● Problem requirements: Locate each line of the material that contains "fields", then return it.

● Study material:
------------------------------
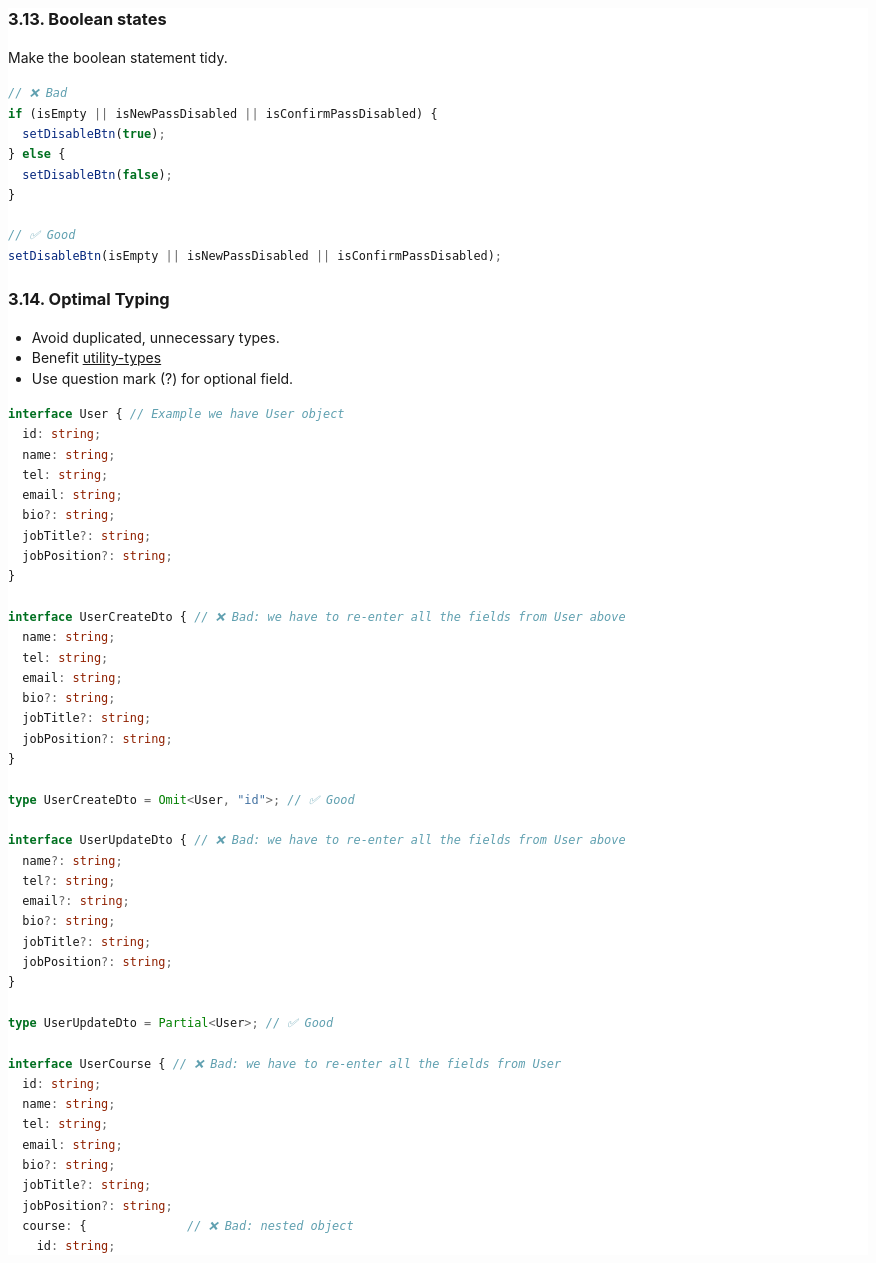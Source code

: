 ### 3.13. Boolean states

Make the boolean statement tidy.

```ts
// ❌ Bad
if (isEmpty || isNewPassDisabled || isConfirmPassDisabled) {
  setDisableBtn(true);
} else {
  setDisableBtn(false);
}

// ✅ Good
setDisableBtn(isEmpty || isNewPassDisabled || isConfirmPassDisabled);
```

### 3.14. Optimal Typing

- Avoid duplicated, unnecessary types.
- Benefit [utility-types](https://www.typescriptlang.org/docs/handbook/utility-types.html)
- Use question mark (?) for optional field.

```ts
interface User { // Example we have User object
  id: string;
  name: string;
  tel: string;
  email: string;
  bio?: string;
  jobTitle?: string;
  jobPosition?: string;
}

interface UserCreateDto { // ❌ Bad: we have to re-enter all the fields from User above
  name: string;
  tel: string;
  email: string;
  bio?: string;
  jobTitle?: string;
  jobPosition?: string;
}

type UserCreateDto = Omit<User, "id">; // ✅ Good

interface UserUpdateDto { // ❌ Bad: we have to re-enter all the fields from User above
  name?: string;
  tel?: string;
  email?: string;
  bio?: string;
  jobTitle?: string;
  jobPosition?: string;
}

type UserUpdateDto = Partial<User>; // ✅ Good

interface UserCourse { // ❌ Bad: we have to re-enter all the fields from User
  id: string;
  name: string;
  tel: string;
  email: string;
  bio?: string;
  jobTitle?: string;
  jobPosition?: string;
  course: {              // ❌ Bad: nested object
    id: string;
```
------------------------------
● Task response:
interface UserCreateDto { // ❌ Bad: we have to re-enter all the fields from User above
interface UserUpdateDto { // ❌ Bad: we have to re-enter all the fields from User above
interface UserCourse { // ❌ Bad: we have to re-enter all the fields from User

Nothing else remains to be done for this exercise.